The question is asking to me prove that: Consider a fixed point set $F=\{x \in S : f(x)=x\}$ in a smooth Riemannian surface with $f:S \rightarrow S$ be an isometry. If $F$ is a smooth 1-manifold, then we can define a smooth curve (parametrized by arc length) that contained in $F$ by $\gamma :I \rightarrow F$ where $I$ is an open interval in $\mathbb{R}$. Than $\gamma$ is a geodesic.
What I have done so far is. Since geodesic is uniquely defined by initial position and velocity. So we can define a geodesic
$$g:I \rightarrow S \text{ with } g(0)=p \text{ and }g'(0)=\gamma'(p)$$
where $p \in F$.
And I know isometry of a geodesic is a geodesic, so $f(g)$ is a geodesic.
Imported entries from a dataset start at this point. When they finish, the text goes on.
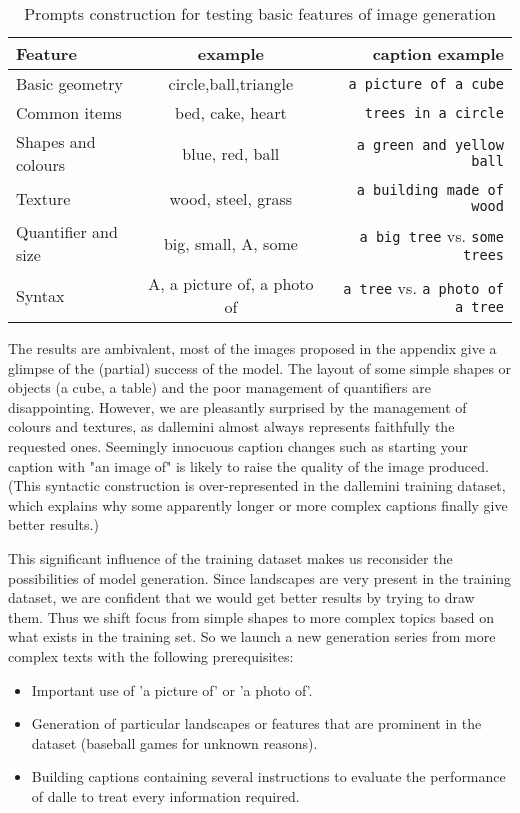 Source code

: \documentclass{article}
\begin{document}
\begin{multicols}{2}
\begin{table*}[]
    \centering
    \begin{tabular}{|l|c|r|}
        \hline
        Feature & example & caption example \tabularnewline
        \hline
        Basic geometry & circle,ball,triangle & \texttt{a picture of a cube} \tabularnewline \hline
        Common items & bed, cake, heart & \texttt{trees in a circle} \tabularnewline \hline
        Shapes and colours & blue, red, ball & \texttt{a green and yellow ball} \tabularnewline \hline
        Texture & wood, steel, grass & \texttt{a building made of wood}\tabularnewline \hline 
        Quantifier and size & big, small, A, some & \texttt{a big tree} vs. \texttt{some trees} \tabularnewline \hline
        Syntax & A, a picture of, a photo of & \texttt{a tree} vs. \texttt{a photo of a tree} \tabularnewline
        \hline
    \end{tabular}
    \caption{Prompts construction for testing basic features of image generation}
    \label{tab:prompts}
\end{table*}

The results are ambivalent, most of the images proposed in the appendix give a glimpse of the (partial) success of the model. The layout of some simple shapes or objects (a cube, a table) and the poor management of quantifiers are disappointing.
However, we are pleasantly surprised by the management of colours and textures, as \gls{dallemini} almost always represents faithfully the requested ones.
Seemingly innocuous caption changes such as starting your caption with "an image of" is likely to raise the quality of the image produced.
(This syntactic construction is over-represented in the \gls{dallemini} training dataset, which explains why some apparently longer or more complex captions finally give better results.)

This significant influence of the training dataset makes us reconsider the possibilities of model generation. Since landscapes are very present in the training dataset, we are confident that we would get better results by trying to draw them.
Thus we shift focus from simple shapes to more complex topics based on what exists in the training set.
So we launch a new generation series from more complex texts with the following prerequisites:
\begin{itemize}
    \item Important use of 'a picture of' or 'a photo of'.
    \item Generation of particular landscapes or features that are prominent in the dataset (baseball games for unknown reasons).
    \item Building captions containing several instructions to evaluate the performance of \gls{dalle} to treat every information required.
\end{itemize}


\end{multicols}
\end{document}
Isn't the next step is to show $f(g) = \gamma$ ? or my approach isn't on the right track.
Best Answer
Yes, your approach is on the right track. A way to continue:
Since the restriction of $f$ to $F$ is the identity, for every $p\in F$ the restriction of the derivative $D_pf$ to $F$ is the identity. Therefore, $(f\circ g)'(0)=g'(0)$, hence $f\circ g=g$ by the uniqueness of geodesics. By definition of $F$, this gives $g\subset F$.
Both $\gamma$ and $g$ are open subsets of $F$, so locally they are the same thing. Since the property of being a geodesic is local, $\gamma$ is a geodesic.